James L. Grainger scite author profile

The general metabolic activation of the sea urchin egg at fertilization is dependent on a release of intracellular stores of calcium and the subsequent transient elevation of intracellular Ca2+ (refs 1--3). However, this elevation does not by itself lead to increased macromolecular synthesis and development but initiates steps which result in a long-term elevation of intracellular pH (refs 4--6). Among the developmental processes dependent on the elevation of intracellular pH is the large acceleration in the rate of protein synthesis at fertilization. Weak penetrating bases such as ammonia can be used to mimic the processes resulting in an increase in intracellular pH and so show the corresponding increases in protein synthesis rate.

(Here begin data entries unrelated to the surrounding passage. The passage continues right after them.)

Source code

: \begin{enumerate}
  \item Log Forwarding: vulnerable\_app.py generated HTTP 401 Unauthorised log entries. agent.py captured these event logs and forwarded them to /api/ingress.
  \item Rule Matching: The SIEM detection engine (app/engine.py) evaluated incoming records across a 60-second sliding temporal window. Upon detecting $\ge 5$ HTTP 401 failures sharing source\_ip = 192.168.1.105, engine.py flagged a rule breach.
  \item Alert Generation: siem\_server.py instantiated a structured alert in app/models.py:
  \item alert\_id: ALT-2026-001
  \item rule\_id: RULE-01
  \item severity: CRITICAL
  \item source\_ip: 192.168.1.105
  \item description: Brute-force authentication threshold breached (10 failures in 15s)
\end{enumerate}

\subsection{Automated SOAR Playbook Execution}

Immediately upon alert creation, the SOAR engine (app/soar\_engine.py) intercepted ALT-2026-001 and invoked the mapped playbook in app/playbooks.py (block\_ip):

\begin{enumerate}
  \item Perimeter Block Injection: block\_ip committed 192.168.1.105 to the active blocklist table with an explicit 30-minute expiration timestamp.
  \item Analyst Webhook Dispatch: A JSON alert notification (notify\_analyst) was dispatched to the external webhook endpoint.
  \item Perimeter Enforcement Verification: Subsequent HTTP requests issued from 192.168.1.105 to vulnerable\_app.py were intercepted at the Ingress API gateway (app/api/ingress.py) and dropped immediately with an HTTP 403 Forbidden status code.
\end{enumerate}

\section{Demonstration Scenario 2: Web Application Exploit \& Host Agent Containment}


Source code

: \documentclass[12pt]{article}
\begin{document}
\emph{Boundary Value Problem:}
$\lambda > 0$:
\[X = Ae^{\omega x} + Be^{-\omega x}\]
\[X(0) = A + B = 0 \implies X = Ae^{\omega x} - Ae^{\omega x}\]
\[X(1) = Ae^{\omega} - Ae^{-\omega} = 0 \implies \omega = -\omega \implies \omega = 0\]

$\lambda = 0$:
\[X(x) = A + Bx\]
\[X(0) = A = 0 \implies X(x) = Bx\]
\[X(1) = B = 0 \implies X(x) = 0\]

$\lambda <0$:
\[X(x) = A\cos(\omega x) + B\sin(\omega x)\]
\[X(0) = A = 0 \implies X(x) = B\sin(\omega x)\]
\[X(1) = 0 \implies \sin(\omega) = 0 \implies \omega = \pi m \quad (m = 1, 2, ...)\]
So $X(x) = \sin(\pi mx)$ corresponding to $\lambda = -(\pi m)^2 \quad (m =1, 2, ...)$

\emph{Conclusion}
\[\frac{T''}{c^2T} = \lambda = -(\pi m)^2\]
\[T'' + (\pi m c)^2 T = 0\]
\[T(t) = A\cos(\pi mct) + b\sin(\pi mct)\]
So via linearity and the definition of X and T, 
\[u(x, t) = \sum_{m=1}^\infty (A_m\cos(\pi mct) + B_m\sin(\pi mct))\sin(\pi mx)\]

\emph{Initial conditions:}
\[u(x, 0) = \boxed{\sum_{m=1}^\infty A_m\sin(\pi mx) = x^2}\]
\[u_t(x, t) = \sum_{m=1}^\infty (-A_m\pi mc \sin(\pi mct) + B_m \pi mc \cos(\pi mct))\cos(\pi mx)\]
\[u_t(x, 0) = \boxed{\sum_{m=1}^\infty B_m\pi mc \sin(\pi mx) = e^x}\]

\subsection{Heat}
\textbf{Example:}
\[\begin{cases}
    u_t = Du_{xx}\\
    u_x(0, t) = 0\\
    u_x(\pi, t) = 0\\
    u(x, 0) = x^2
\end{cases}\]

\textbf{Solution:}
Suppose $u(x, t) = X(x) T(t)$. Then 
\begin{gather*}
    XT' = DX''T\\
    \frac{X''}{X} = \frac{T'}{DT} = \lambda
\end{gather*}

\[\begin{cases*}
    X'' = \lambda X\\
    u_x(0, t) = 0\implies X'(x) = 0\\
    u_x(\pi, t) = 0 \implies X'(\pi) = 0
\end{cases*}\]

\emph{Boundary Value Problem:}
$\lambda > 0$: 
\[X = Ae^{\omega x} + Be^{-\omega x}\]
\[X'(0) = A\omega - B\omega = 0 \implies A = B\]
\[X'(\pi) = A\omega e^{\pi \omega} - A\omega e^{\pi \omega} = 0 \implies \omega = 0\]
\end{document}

Conversely, it is possible to demonstrate a gradual but complete shut down of protein synthesis if the intracellular pH is reduced to the unfertilized level with penetrating weak acids. However, the rate of protein synthesis in ammonia-activated eggs lags behind that of fertilized controls even though ammonia activation can result in an intracellular pH increase greater than occurs in the fertilized egg. This result has led to the suggestion that factors other than intracellular pH may be regulating protein synthesis following fertilization. To investigate the possibility that the Ca2+ transient may have such a role, we measured the rate of amino acid incorporation in eggs that were activated in various ionic conditions which enabled the effects of Ca2+ and pH changes to be studied separately. Our results, reported here, show that if intracellular pH is elevated, increases in intracellular Ca2+ play an additional part in the activation of protein synthesis at fertilization.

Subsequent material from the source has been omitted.